A general definition of environmental racism is that it refers to the disproportionate effects of environmental degradation on BIPOC through hazardous waste, pollution, and climate change. The problem is further expressed in that “huge profits are being made, mostly by white men, through enterprises that are destroying the environment, while people of color pay a large percentage of the costs of these endeavors”.

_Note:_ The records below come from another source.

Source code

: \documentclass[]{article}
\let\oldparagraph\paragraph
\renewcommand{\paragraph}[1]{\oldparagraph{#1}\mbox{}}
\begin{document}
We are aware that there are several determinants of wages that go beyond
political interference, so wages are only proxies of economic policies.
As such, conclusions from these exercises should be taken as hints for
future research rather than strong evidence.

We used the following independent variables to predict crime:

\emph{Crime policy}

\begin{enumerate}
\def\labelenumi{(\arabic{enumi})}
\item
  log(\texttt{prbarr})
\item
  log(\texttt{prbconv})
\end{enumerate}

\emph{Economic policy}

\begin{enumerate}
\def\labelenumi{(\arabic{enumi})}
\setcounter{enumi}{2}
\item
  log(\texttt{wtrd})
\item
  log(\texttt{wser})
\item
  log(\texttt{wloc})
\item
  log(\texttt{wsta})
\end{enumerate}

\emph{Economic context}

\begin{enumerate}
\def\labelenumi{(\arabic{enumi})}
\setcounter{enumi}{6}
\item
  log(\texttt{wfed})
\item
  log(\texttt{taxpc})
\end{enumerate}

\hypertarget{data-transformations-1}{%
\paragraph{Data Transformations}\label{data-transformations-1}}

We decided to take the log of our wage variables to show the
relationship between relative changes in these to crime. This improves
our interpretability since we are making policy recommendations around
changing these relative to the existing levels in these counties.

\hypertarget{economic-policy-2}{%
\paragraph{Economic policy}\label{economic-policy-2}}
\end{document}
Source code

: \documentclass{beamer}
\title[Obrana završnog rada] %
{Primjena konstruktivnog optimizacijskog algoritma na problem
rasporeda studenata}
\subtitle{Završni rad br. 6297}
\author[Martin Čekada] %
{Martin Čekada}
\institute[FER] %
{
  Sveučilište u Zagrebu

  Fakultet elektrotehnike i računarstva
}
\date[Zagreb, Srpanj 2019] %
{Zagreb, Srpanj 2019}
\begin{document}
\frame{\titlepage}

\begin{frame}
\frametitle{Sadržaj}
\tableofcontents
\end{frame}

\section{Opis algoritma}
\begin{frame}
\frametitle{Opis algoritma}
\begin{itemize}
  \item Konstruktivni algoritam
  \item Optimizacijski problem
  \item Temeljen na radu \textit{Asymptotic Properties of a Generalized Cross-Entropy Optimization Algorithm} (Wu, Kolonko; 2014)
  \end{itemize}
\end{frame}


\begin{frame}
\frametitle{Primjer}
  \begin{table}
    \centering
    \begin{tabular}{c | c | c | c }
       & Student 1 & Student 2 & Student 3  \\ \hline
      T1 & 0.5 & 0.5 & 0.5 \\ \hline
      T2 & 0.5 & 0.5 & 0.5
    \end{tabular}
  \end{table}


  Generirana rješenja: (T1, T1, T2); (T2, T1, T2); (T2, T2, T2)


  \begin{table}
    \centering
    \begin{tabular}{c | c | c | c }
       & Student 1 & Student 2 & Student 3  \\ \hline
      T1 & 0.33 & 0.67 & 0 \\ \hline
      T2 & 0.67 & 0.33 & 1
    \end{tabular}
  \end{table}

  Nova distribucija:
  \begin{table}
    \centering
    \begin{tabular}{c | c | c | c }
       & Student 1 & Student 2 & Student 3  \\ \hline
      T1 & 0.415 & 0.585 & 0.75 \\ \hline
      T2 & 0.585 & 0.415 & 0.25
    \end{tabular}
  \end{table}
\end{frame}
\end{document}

It is important to remember that these are not just random occurrences or coincidence, but a component of systemic racism and the discriminatory practices that surround land use and resource distribution. Environmental racism is caused by a few different factors, some of which are intentional neglect of certain communities and the supposition that having a place for disposal of pollutants in urban areas is necessary. This combined with the “lack of institutional power and low land values of people of color” has led to the well-documented occurrence that “communities of color and low-income communities are disproportionately impacted by polluting industries (and very specifically, hazardous waste facilities) and tax regulation of these industries”.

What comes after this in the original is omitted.